[Saved data entries]
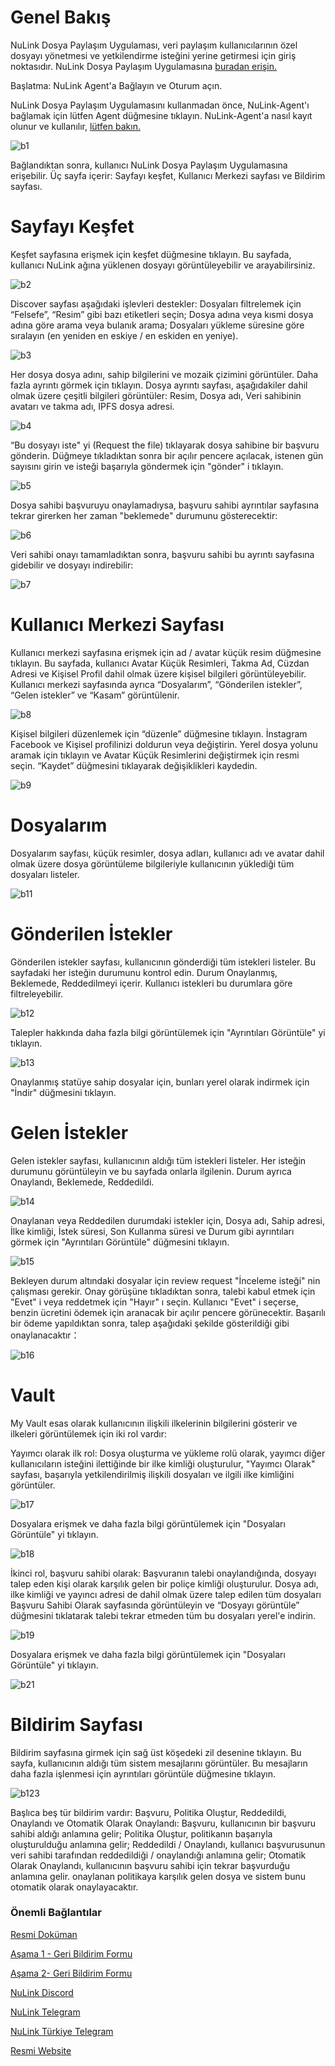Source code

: # Genel Bakış
NuLink Dosya Paylaşım Uygulaması, veri paylaşım kullanıcılarının özel dosyayı yönetmesi ve yetkilendirme isteğini yerine getirmesi için giriş noktasıdır. NuLink Dosya Paylaşım Uygulamasına [buradan erişin.](https://filetransfer.nulink.org/)

Başlatma: NuLink Agent'a Bağlayın ve Oturum açın.

NuLink Dosya Paylaşım Uygulamasını kullanmadan önce, NuLink-Agent'ı bağlamak için lütfen Agent düğmesine tıklayın. NuLink-Agent'a nasıl kayıt olunur ve kullanılır, [lütfen bakın.](https://github.com/brsbrc/Testnetler-ve-Rehberler/blob/main/NuLink/Duyuru/nulink-agent.md)

![b1](https://user-images.githubusercontent.com/107190154/198390704-6e5de4cc-cbd6-44a0-b916-b98026da79c7.png)

Bağlandıktan sonra, kullanıcı NuLink Dosya Paylaşım Uygulamasına erişebilir. Üç sayfa içerir: Sayfayı keşfet, Kullanıcı Merkezi sayfası ve Bildirim sayfası.

# Sayfayı Keşfet

Keşfet sayfasına erişmek için keşfet düğmesine tıklayın. Bu sayfada, kullanıcı NuLink ağına yüklenen dosyayı görüntüleyebilir ve arayabilirsiniz.

![b2](https://user-images.githubusercontent.com/107190154/198390758-89b84e6c-7b4f-4c78-848c-ea5cacee0713.png)

Discover sayfası aşağıdaki işlevleri destekler: Dosyaları filtrelemek için “Felsefe”, “Resim” gibi bazı etiketleri seçin; Dosya adına veya kısmi dosya adına göre arama veya bulanık arama; Dosyaları yükleme süresine göre sıralayın (en yeniden en eskiye / en eskiden en yeniye).

![b3](https://user-images.githubusercontent.com/107190154/198390807-74aeda73-9e35-4eed-b056-35c849a37103.png)

Her dosya dosya adını, sahip bilgilerini ve mozaik çizimini görüntüler. Daha fazla ayrıntı görmek için tıklayın. Dosya ayrıntı sayfası, aşağıdakiler dahil olmak üzere çeşitli bilgileri görüntüler: Resim, Dosya adı, Veri sahibinin avatarı ve takma adı, IPFS dosya adresi.

![b4](https://user-images.githubusercontent.com/107190154/198390861-0c0187ce-4354-47fd-a52b-afc5869985c4.png)

“Bu dosyayı iste" yi (Request the file) tıklayarak dosya sahibine bir başvuru gönderin. Düğmeye tıkladıktan sonra bir açılır pencere açılacak, istenen gün sayısını girin ve isteği başarıyla göndermek için "gönder" i tıklayın.

![b5](https://user-images.githubusercontent.com/107190154/198390912-48bc1617-a199-41b4-8a2e-320dc9ad0a39.png)

Dosya sahibi başvuruyu onaylamadıysa, başvuru sahibi ayrıntılar sayfasına tekrar girerken her zaman "beklemede" durumunu gösterecektir:

![b6](https://user-images.githubusercontent.com/107190154/198390950-1bca1c7f-faf3-4ab5-a472-9302d898a0e2.png)

Veri sahibi onayı tamamladıktan sonra, başvuru sahibi bu ayrıntı sayfasına gidebilir ve dosyayı indirebilir:

![b7](https://user-images.githubusercontent.com/107190154/198390999-3a2b5fea-cb96-45d9-b2ca-bfeb3384f9cb.png)

# Kullanıcı Merkezi Sayfası

Kullanıcı merkezi sayfasına erişmek için ad / avatar küçük resim düğmesine tıklayın. Bu sayfada, kullanıcı Avatar Küçük Resimleri, Takma Ad, Cüzdan Adresi ve Kişisel Profil dahil olmak üzere kişisel bilgileri görüntüleyebilir. Kullanıcı merkezi sayfasında ayrıca “Dosyalarım”, “Gönderilen istekler”, “Gelen istekler” ve “Kasam” görüntülenir.

![b8](https://user-images.githubusercontent.com/107190154/198391058-0b948a1b-99ac-4ee4-9fee-a33b37e04cfe.png)

Kişisel bilgileri düzenlemek için “düzenle” düğmesine tıklayın. İnstagram Facebook ve Kişisel profilinizi doldurun veya değiştirin. Yerel dosya yolunu aramak için tıklayın ve Avatar Küçük Resimlerini değiştirmek için resmi seçin. “Kaydet” düğmesini tıklayarak değişiklikleri kaydedin.

![b9](https://user-images.githubusercontent.com/107190154/198391093-09f7df5f-d4bd-49b8-9e2b-fd07c3ea6e9a.png)

# Dosyalarım

Dosyalarım sayfası, küçük resimler, dosya adları, kullanıcı adı ve avatar dahil olmak üzere dosya görüntüleme bilgileriyle kullanıcının yüklediği tüm dosyaları listeler.

![b11](https://user-images.githubusercontent.com/107190154/198391147-45a91a8e-42d9-4d50-8d3c-abad362f3c19.png)

# Gönderilen İstekler

Gönderilen istekler sayfası, kullanıcının gönderdiği tüm istekleri listeler. Bu sayfadaki her isteğin durumunu kontrol edin. Durum Onaylanmış, Beklemede, Reddedilmeyi içerir. Kullanıcı istekleri bu durumlara göre filtreleyebilir.

![b12](https://user-images.githubusercontent.com/107190154/198391200-c6529d0f-6e2e-481a-ba13-d2465d6a10d9.png)

Talepler hakkında daha fazla bilgi görüntülemek için "Ayrıntıları Görüntüle" yi tıklayın.

![b13](https://user-images.githubusercontent.com/107190154/198391244-e3f47193-5eed-4af8-af11-e970dfafc927.png)

Onaylanmış statüye sahip dosyalar için, bunları yerel olarak indirmek için "İndir" düğmesini tıklayın.

# Gelen İstekler

Gelen istekler sayfası, kullanıcının aldığı tüm istekleri listeler. Her isteğin durumunu görüntüleyin ve bu sayfada onlarla ilgilenin. Durum ayrıca Onaylandı, Beklemede, Reddedildi.

![b14](https://user-images.githubusercontent.com/107190154/198391284-5c7ec5c7-d74e-4066-9597-25c606d19d7c.png)

Onaylanan veya Reddedilen durumdaki istekler için, Dosya adı, Sahip adresi, İlke kimliği, İstek süresi, Son Kullanma süresi ve Durum gibi ayrıntıları görmek için "Ayrıntıları Görüntüle" düğmesini tıklayın.

![b15](https://user-images.githubusercontent.com/107190154/198391325-e0423618-563a-4f07-a924-1decc971ed62.png)

Bekleyen durum altındaki dosyalar için review request "İnceleme isteği" nin çalışması gerekir. Onay görüşüne tıkladıktan sonra, talebi kabul etmek için "Evet" i veya reddetmek için "Hayır" ı seçin. Kullanıcı "Evet" i seçerse, benzin ücretini ödemek için aranacak bir açılır pencere görünecektir. Başarılı bir ödeme yapıldıktan sonra, talep aşağıdaki şekilde gösterildiği gibi onaylanacaktır：

![b16](https://user-images.githubusercontent.com/107190154/198391381-6a584d61-764a-4433-a675-24f0571ebf31.png)

# Vault

My Vault esas olarak kullanıcının ilişkili ilkelerinin bilgilerini gösterir ve ilkeleri görüntülemek için iki rol vardır:

Yayımcı olarak ilk rol: Dosya oluşturma ve yükleme rolü olarak, yayımcı diğer kullanıcıların isteğini ilettiğinde bir ilke kimliği oluşturulur, "Yayımcı Olarak" sayfası, başarıyla yetkilendirilmiş ilişkili dosyaları ve ilgili ilke kimliğini görüntüler.

![b17](https://user-images.githubusercontent.com/107190154/198391435-70244098-24a6-446a-9caf-154207329f96.png)

Dosyalara erişmek ve daha fazla bilgi görüntülemek için "Dosyaları Görüntüle" yi tıklayın.

![b18](https://user-images.githubusercontent.com/107190154/198391489-f143845d-1e84-4fcf-8b44-4f7413948b5a.png)

İkinci rol, başvuru sahibi olarak: Başvuranın talebi onaylandığında, dosyayı talep eden kişi olarak karşılık gelen bir poliçe kimliği oluşturulur. Dosya adı, ilke kimliği ve yayıncı adresi de dahil olmak üzere talep edilen tüm dosyaları Başvuru Sahibi Olarak sayfasında görüntüleyin ve “Dosyayı görüntüle” düğmesini tıklatarak talebi tekrar etmeden tüm bu dosyaları yerel'e indirin.

![b19](https://user-images.githubusercontent.com/107190154/198391534-63557d9c-5d97-48d4-802c-277812d01b78.png)

Dosyalara erişmek ve daha fazla bilgi görüntülemek için "Dosyaları Görüntüle" yi tıklayın.

![b21](https://user-images.githubusercontent.com/107190154/198391586-2b10aadf-df5b-4fe5-b87d-cc5a4d40eb46.png)

# Bildirim Sayfası

Bildirim sayfasına girmek için sağ üst köşedeki zil desenine tıklayın. Bu sayfa, kullanıcının aldığı tüm sistem mesajlarını görüntüler. Bu mesajların daha fazla işlenmesi için ayrıntıları görüntüle düğmesine tıklayın.

![b123](https://user-images.githubusercontent.com/107190154/198391644-4c74b291-3ad1-4bd1-a4ab-b787342ce78b.png)

Başlıca beş tür bildirim vardır: Başvuru, Politika Oluştur, Reddedildi, Onaylandı ve Otomatik Olarak Onaylandı: Başvuru, kullanıcının bir başvuru sahibi aldığı anlamına gelir; Politika Oluştur, politikanın başarıyla oluşturulduğu anlamına gelir; Reddedildi / Onaylandı, kullanıcı başvurusunun veri sahibi tarafından reddedildiği / onaylandığı anlamına gelir; Otomatik Olarak Onaylandı, kullanıcının başvuru sahibi için tekrar başvurduğu anlamına gelir. onaylanan politikaya karşılık gelen dosya ve sistem bunu otomatik olarak onaylayacaktır.

### Önemli Bağlantılar

[Resmi Doküman](https://docs.nulink.org/products/testnet)

[Aşama 1 - Geri Bildirim Formu](https://docs.google.com/forms/d/e/1FAIpQLSep0rgPRcMd2kUhz53GYmBoktu-u-8npU2DakmzGpmpCmYZPw/viewform)

[Aşama 2- Geri Bildirim Formu](https://docs.google.com/forms/d/e/1FAIpQLSfyXt9u_in78ETutHcWPCg2AuaRjdCvtb1WBeiGJXGLcX8oiA/viewform)

[NuLink Discord](https://discord.gg/Aqaumg4C)

[NuLink Telegram](https://t.me/NuLink2021)

[NuLink Türkiye Telegram](https://t.me/NuLink_Turkey)

[Resmi Website](https://www.nulink.org/)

- _EXERCISE DESCRIPTION_: Show all lines above that contain "yükleme".

- _SOLVED EXERCISE_:
Discover sayfası aşağıdaki işlevleri destekler: Dosyaları filtrelemek için “Felsefe”, “Resim” gibi bazı etiketleri seçin; Dosya adına veya kısmi dosya adına göre arama veya bulanık arama; Dosyaları yükleme süresine göre sıralayın (en yeniden en eskiye / en eskiden en yeniye).
Yayımcı olarak ilk rol: Dosya oluşturma ve yükleme rolü olarak, yayımcı diğer kullanıcıların isteğini ilettiğinde bir ilke kimliği oluşturulur, "Yayımcı Olarak" sayfası, başarıyla yetkilendirilmiş ilişkili dosyaları ve ilgili ilke kimliğini görüntüler.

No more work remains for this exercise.